Teaching Values and Respect to a Young Child
"You know that the beginning is the most important part of any work, especially in the case of a young and tender thing; for that is the time at which the character is being formed and the desired impression is more readily taken..." Plato's Republic
The Early Years
After spending 18 years in early childhood classrooms, I have been able to grasp the significance and importance of teaching values and respect to young children at an early age. A child's brain is going through its fastest growth and development from birth through 5 years of age. These are the critical years for human neural development.
During the first three years, the child is learning whether the world is safe, dependable (does mommy come when I cry, will I be fed when I'm hungry), begins language development, learns familiar faces, surroundings. The child will begin adopting learned behaviors in order to have its basic needs supplied and learn how to interact with others.
A child develops values by social and cultural imprints. If left to a stressed environment, the child can develop an over-reactive nervous system which can result negatively with the child's motivation to behave. It can also isolate a child from relating with others and affect the ability to focus. Values are essential for healthy brain development and growth.
Values Give Families a Moral Compass
What Are Values?
Values are beliefs that are important to an individual, a family, a society, civilization. A family or society without a value system has no direction, no moral compass in which to help give guidance. Ask yourself what is important to you. What values are necessary to integrate within your family, your home, your contribution to society? What do you value? Take some time to write down your own values and those which you believe are important for your child. I'm listing a few examples:
- quiet time for yourself
- free expression of thought, opinions without judgment
- quality time with your family, friends
- educating the mind with books, arts
- caring for belongings, home, environment
- conscious, caring discipline of self and children
If you want your child to share your values, make sure they are evident in your own behavior and home. A young child learns by observation first. With participation, a value can be integrated into the child's brain circuitry. Obviously, the opposite holds true. If the child has no value system to observe, the brain will adapt to the environment in which it is exposed. The values may stay with him throughout his lifetime or may change as the brain is exposed to different stimuli and different opinions are formed.

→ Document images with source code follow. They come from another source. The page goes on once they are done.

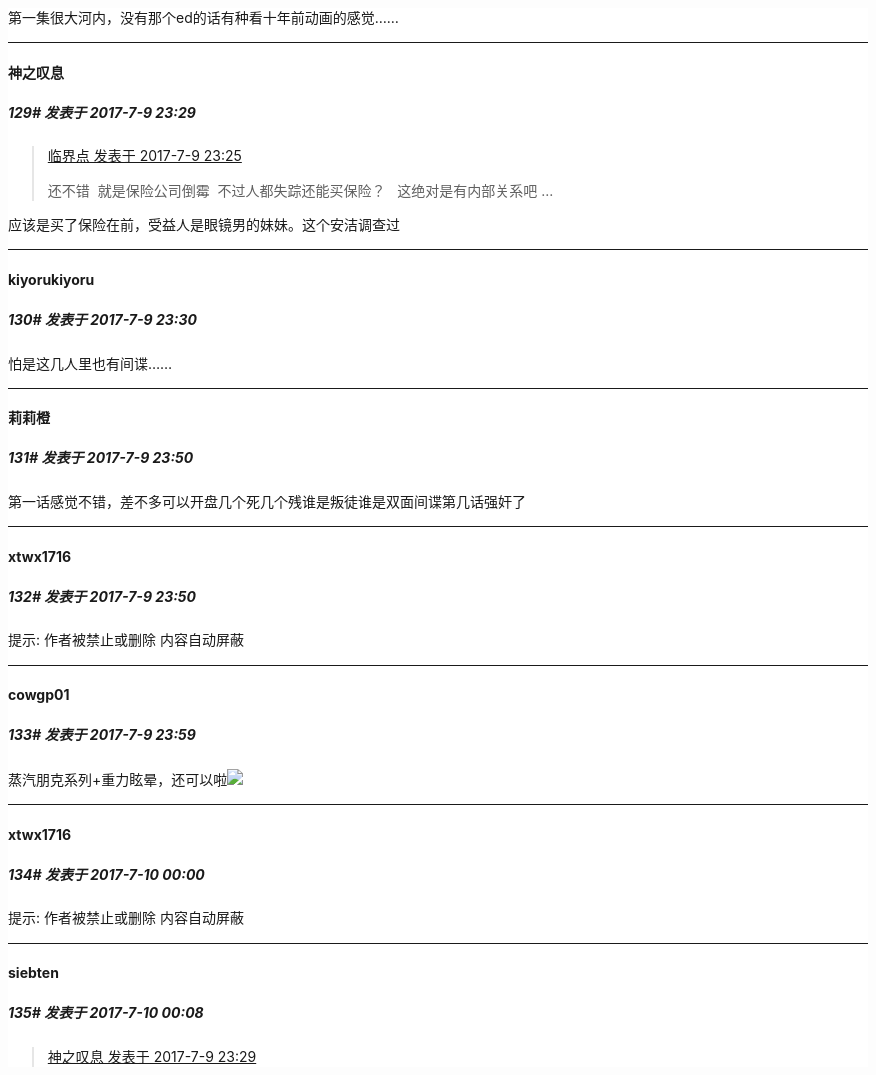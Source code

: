 第一集很大河内，没有那个ed的话有种看十年前动画的感觉……

*****

####  神之叹息  
##### 129#       发表于 2017-7-9 23:29

<blockquote><a href="httphttps://bbs.saraba1st.com/2b/forum.php?mod=redirect&amp;goto=findpost&amp;pid=36530193&amp;ptid=1486439" target="_blank">临界点 发表于 2017-7-9 23:25</a>

还不错  就是保险公司倒霉  不过人都失踪还能买保险？   这绝对是有内部关系吧 ...</blockquote>
应该是买了保险在前，受益人是眼镜男的妹妹。这个安洁调查过

*****

####  kiyorukiyoru  
##### 130#       发表于 2017-7-9 23:30

怕是这几人里也有间谍……

*****

####  莉莉橙  
##### 131#       发表于 2017-7-9 23:50

第一话感觉不错，差不多可以开盘几个死几个残谁是叛徒谁是双面间谍第几话强奸了

*****

####  xtwx1716  
##### 132#       发表于 2017-7-9 23:50

提示: 作者被禁止或删除 内容自动屏蔽

*****

####  cowgp01  
##### 133#       发表于 2017-7-9 23:59

蒸汽朋克系列+重力眩晕，还可以啦<img src="https://static.saraba1st.com/image/smiley/face2017/009.gif" referrerpolicy="no-referrer">

*****

####  xtwx1716  
##### 134#       发表于 2017-7-10 00:00

提示: 作者被禁止或删除 内容自动屏蔽

*****

####  siebten  
##### 135#       发表于 2017-7-10 00:08

<blockquote><a href="httphttps://bbs.saraba1st.com/2b/forum.php?mod=redirect&amp;goto=findpost&amp;pid=36530239&amp;ptid=1486439" target="_blank">神之叹息 发表于 2017-7-9 23:29</a>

The Children's Book of Virtues
How to Teach Values to Your Child
It's really quite simple, providing that you're not trying to enforce a behavior. If you want your child to be polite to you, be polite to your child. If you want your child to be polite, be polite. If you expect your young child to be polite at school, then speak politely about school and his teachers and also speak politely about your friends. If there is a problem at school, then deal directly with the appropriate person and go through the proper channels. Whatever you wish to instill in your child, you must be willing to have yourself or you will experience problems.
Respect the Child First
Teaching young children respect follows the same principles. Respect is a willingness to show consideration or appreciation for someone or something whether one shares the same opinion. Children need to be taught how to respect their bodies, their minds, their belongings and yours, authority figures both inside and outside the home, friends, elders, pets, animals and opinions that may differ from their own. You could ask your child what is important to respect and help him make a short list (3-5) to keep posted in his room. You show your child respect by respecting him as an individual, a separate human being.
Look
in the Mirror
It is often helpful to remember that
values and respect are most easily taught and successfully adopted by
utilizing the "mirror" method. Here are a few examples to allow your
child to see you being respectful:
- brush your teeth and keep yourself clean and groomed
- sit down together at the dinner or breakfast table
- call or visit your parents or elderly friends
- exercise
- put your clothes away and assist your child
- walk and bathe your pet
- use polite words, "I like the way you...."
Of course, the list could go on and on, but the point is clear. Respect is something that is taught and valued. Early childhood is the best time to teach and help a child form a good value system, respecting himself and others.
If civilization is to survive, we must cultivate the science of human relationships- the ability of all people, of all kinds, to live together, in the same world at peace.
— Franklin D. RooseveltCivilization
The moral decline of the family unit is evident. This is apparent in the rising hostility of society. It is imperative that we teach our children worthy values that can reflect what is good and kind and ethical in our own lives and in our world. Hopefully these values can be embraced and become a part of their overall behavior and constitution. I believe we need to refocus on what is important within our own family units and teach our children a sense of moral values. They will be our future generation.
Believe nothing merely because you have been told it. Do not believe what your teacher tells you out of respect for the teacher, but whatsoever, after due examination and analysis, you find to be kind, conducive to the good, the benefit, and welfare of all beings- that doctrine believe, cling to and take it as your guide.